──────── Data provided
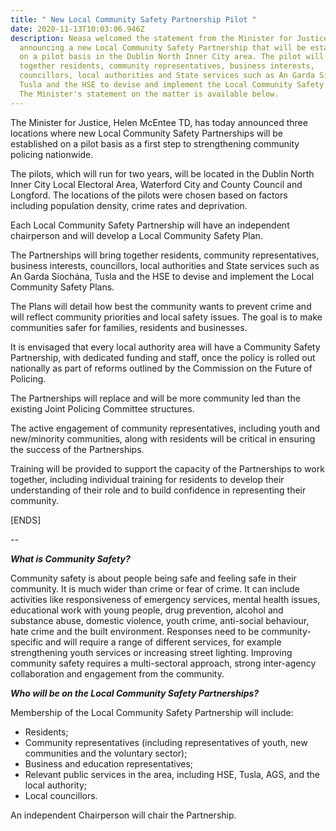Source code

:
 ```yaml
---
title: " New Local Community Safety Partnership Pilot "
date: 2020-11-13T10:03:06.946Z
description: Neasa welcomed the statement from the Minister for Justice
  announcing a new Local Community Safety Partnership that will be established
  on a pilot basis in the Dublin North Inner City area. The pilot will bring
  together residents, community representatives, business interests,
  councillors, local authorities and State services such as An Garda Síochána,
  Tusla and the HSE to devise and implement the Local Community Safety Plans.
  The Minister's statement on the matter is available below.
---
```

The Minister for Justice, Helen McEntee TD, has today announced three locations where new Local Community Safety Partnerships will be established on a pilot basis as a first step to strengthening community policing nationwide.

The pilots, which will run for two years, will be located in the Dublin North Inner City Local Electoral Area, Waterford City and County Council and Longford. The locations of the pilots were chosen based on factors including population density, crime rates and deprivation.

Each Local Community Safety Partnership will have an independent chairperson and will develop a Local Community Safety Plan.

The Partnerships will bring together residents, community representatives, business interests, councillors, local authorities and State services such as An Garda Síochána, Tusla and the HSE to devise and implement the Local Community Safety Plans.

The Plans will detail how best the community wants to prevent crime and will reflect community priorities and local safety issues. The goal is to make communities safer for families, residents and businesses.

It is envisaged that every local authority area will have a Community Safety Partnership, with dedicated funding and staff, once the policy is rolled out nationally as part of reforms outlined by the Commission on the Future of Policing.

The Partnerships will replace and will be more community led than the existing Joint Policing Committee structures.

The active engagement of community representatives, including youth and new/minority communities, along with residents will be critical in ensuring the success of the Partnerships.

Training will be provided to support the capacity of the Partnerships to work together, including individual training for residents to develop their understanding of their role and to build confidence in representing their community.

\[ENDS]

\--

***What is Community Safety?***

Community safety is about people being safe and feeling safe in their community. It is much wider than crime or fear of crime. It can include activities like responsiveness of emergency services, mental health issues, educational work with young people, drug prevention, alcohol and substance abuse, domestic violence, youth crime, anti-social behaviour, hate crime and the built environment. Responses need to be community-specific and will require a range of different services, for example strengthening youth services or increasing street lighting. Improving community safety requires a multi-sectoral approach, strong inter-agency collaboration and engagement from the community.

***Who will be on the Local Community Safety Partnerships?***

Membership of the Local Community Safety Partnership will include:

* Residents;
* Community representatives (including representatives of youth, new communities and the voluntary sector);
* Business and education representatives;
* Relevant public services in the area, including HSE, Tusla, AGS, and the local authority;
* Local councillors.

An independent Chairperson will chair the Partnership.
────────────────
- [Task instructions]: The records above are to be restated word for word, excluding all pictures.

- [Answer to the exercise]:
Source code

:
 ```yaml
---
title: " New Local Community Safety Partnership Pilot "
date: 2020-11-13T10:03:06.946Z
description: Neasa welcomed the statement from the Minister for Justice
  announcing a new Local Community Safety Partnership that will be established
  on a pilot basis in the Dublin North Inner City area. The pilot will bring
  together residents, community representatives, business interests,
  councillors, local authorities and State services such as An Garda Síochána,
  Tusla and the HSE to devise and implement the Local Community Safety Plans.
  The Minister's statement on the matter is available below.
---
```

The Minister for Justice, Helen McEntee TD, has today announced three locations where new Local Community Safety Partnerships will be established on a pilot basis as a first step to strengthening community policing nationwide.

The pilots, which will run for two years, will be located in the Dublin North Inner City Local Electoral Area, Waterford City and County Council and Longford. The locations of the pilots were chosen based on factors including population density, crime rates and deprivation.

Each Local Community Safety Partnership will have an independent chairperson and will develop a Local Community Safety Plan.

The Partnerships will bring together residents, community representatives, business interests, councillors, local authorities and State services such as An Garda Síochána, Tusla and the HSE to devise and implement the Local Community Safety Plans.

The Plans will detail how best the community wants to prevent crime and will reflect community priorities and local safety issues. The goal is to make communities safer for families, residents and businesses.

It is envisaged that every local authority area will have a Community Safety Partnership, with dedicated funding and staff, once the policy is rolled out nationally as part of reforms outlined by the Commission on the Future of Policing.

The Partnerships will replace and will be more community led than the existing Joint Policing Committee structures.

The active engagement of community representatives, including youth and new/minority communities, along with residents will be critical in ensuring the success of the Partnerships.

Training will be provided to support the capacity of the Partnerships to work together, including individual training for residents to develop their understanding of their role and to build confidence in representing their community.

\[ENDS]

\--

***What is Community Safety?***

Community safety is about people being safe and feeling safe in their community. It is much wider than crime or fear of crime. It can include activities like responsiveness of emergency services, mental health issues, educational work with young people, drug prevention, alcohol and substance abuse, domestic violence, youth crime, anti-social behaviour, hate crime and the built environment. Responses need to be community-specific and will require a range of different services, for example strengthening youth services or increasing street lighting. Improving community safety requires a multi-sectoral approach, strong inter-agency collaboration and engagement from the community.

***Who will be on the Local Community Safety Partnerships?***

Membership of the Local Community Safety Partnership will include:

* Residents;
* Community representatives (including representatives of youth, new communities and the voluntary sector);
* Business and education representatives;
* Relevant public services in the area, including HSE, Tusla, AGS, and the local authority;
* Local councillors.

An independent Chairperson will chair the Partnership.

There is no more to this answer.